- [THE PROBLEM]: How many of the lines below hold the word "right"? Answer only with the number.

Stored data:
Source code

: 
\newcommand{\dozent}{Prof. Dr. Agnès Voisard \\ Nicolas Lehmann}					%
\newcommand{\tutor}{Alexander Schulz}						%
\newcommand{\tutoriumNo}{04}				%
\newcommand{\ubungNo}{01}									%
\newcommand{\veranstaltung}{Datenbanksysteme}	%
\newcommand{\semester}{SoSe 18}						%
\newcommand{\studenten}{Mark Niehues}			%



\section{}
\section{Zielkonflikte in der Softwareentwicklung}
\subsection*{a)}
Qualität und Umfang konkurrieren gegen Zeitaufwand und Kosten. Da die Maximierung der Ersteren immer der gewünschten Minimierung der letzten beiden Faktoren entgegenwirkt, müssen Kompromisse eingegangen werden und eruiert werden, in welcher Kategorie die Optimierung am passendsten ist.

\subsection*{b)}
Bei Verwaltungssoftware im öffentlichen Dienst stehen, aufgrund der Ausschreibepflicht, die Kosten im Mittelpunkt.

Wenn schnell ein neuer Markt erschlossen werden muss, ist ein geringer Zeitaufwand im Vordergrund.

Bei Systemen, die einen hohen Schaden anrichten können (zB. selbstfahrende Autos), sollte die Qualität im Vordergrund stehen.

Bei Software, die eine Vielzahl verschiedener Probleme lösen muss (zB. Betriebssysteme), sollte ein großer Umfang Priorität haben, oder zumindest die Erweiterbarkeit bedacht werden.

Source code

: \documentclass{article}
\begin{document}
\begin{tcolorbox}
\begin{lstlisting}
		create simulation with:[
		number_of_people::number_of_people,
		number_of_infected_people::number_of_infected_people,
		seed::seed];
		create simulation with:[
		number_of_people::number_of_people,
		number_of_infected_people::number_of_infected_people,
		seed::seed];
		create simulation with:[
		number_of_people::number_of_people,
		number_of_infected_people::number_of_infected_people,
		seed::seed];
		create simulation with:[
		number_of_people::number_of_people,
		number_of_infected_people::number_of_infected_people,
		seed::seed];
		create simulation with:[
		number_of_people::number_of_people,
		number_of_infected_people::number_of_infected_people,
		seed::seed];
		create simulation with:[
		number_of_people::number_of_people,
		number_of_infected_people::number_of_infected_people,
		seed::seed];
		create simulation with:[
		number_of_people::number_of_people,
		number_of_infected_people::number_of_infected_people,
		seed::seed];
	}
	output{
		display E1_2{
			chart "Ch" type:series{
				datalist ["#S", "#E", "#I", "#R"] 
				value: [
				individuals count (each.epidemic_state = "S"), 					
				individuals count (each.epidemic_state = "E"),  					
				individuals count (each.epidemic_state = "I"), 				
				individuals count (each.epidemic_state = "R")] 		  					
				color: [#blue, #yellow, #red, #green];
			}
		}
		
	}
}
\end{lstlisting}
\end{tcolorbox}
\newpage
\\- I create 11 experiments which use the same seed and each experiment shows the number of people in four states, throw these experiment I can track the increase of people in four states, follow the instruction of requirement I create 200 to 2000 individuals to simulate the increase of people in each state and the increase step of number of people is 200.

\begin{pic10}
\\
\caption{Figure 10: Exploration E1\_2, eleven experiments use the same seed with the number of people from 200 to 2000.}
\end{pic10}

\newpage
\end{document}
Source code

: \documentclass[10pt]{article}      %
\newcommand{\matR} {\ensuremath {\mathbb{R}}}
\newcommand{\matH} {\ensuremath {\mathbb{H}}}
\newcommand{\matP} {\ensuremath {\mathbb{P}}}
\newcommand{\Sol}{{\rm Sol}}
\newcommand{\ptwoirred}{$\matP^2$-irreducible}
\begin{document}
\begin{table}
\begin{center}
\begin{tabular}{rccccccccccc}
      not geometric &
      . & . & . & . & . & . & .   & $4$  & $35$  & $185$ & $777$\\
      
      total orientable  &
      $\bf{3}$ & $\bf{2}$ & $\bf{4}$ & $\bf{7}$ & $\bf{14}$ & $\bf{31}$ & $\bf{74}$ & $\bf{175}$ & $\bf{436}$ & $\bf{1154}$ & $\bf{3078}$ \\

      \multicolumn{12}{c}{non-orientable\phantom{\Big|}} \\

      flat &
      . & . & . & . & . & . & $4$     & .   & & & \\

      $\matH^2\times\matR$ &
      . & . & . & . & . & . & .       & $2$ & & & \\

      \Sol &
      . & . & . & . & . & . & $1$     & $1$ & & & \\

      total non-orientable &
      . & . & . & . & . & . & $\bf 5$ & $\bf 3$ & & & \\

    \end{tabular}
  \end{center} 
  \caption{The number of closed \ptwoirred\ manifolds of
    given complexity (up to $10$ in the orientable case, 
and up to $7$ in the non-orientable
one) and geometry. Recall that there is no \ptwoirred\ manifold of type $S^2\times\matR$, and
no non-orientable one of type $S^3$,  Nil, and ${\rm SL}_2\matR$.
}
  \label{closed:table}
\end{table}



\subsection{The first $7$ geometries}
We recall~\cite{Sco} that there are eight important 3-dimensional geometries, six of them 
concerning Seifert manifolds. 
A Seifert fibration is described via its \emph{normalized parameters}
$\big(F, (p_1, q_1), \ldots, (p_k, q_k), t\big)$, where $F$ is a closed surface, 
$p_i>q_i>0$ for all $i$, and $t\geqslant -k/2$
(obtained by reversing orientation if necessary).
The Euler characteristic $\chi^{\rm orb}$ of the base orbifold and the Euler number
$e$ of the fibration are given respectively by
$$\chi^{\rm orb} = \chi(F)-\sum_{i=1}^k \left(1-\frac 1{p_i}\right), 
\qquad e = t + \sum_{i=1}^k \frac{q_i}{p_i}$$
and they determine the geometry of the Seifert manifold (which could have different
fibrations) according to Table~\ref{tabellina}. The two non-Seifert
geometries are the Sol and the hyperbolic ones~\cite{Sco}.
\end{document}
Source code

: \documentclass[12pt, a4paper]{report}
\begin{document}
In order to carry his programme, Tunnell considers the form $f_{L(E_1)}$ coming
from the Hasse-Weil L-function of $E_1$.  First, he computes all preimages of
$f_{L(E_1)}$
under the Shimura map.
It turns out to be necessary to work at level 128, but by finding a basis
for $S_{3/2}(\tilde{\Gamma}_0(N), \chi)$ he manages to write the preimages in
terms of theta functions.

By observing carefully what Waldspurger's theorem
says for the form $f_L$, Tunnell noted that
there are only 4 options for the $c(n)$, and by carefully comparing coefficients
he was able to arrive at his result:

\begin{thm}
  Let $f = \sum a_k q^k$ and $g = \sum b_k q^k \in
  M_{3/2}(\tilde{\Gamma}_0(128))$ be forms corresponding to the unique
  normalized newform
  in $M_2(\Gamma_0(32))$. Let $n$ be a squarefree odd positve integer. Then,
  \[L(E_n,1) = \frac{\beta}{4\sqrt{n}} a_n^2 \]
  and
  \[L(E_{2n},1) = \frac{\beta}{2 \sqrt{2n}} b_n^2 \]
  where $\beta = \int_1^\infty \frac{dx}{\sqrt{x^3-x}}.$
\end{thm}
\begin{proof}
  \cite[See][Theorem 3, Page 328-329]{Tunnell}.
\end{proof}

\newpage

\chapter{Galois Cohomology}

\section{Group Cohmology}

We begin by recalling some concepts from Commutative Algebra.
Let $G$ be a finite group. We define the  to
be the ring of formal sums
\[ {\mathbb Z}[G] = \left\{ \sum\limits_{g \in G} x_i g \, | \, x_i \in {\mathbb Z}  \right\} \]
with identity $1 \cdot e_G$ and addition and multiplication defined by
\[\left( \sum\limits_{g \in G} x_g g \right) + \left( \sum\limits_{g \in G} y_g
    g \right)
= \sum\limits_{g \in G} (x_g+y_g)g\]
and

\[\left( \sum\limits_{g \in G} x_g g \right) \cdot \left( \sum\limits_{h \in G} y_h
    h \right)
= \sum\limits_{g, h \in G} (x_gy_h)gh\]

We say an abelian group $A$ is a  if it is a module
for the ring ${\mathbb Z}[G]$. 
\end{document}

- [EXERCISE ANSWER]: 6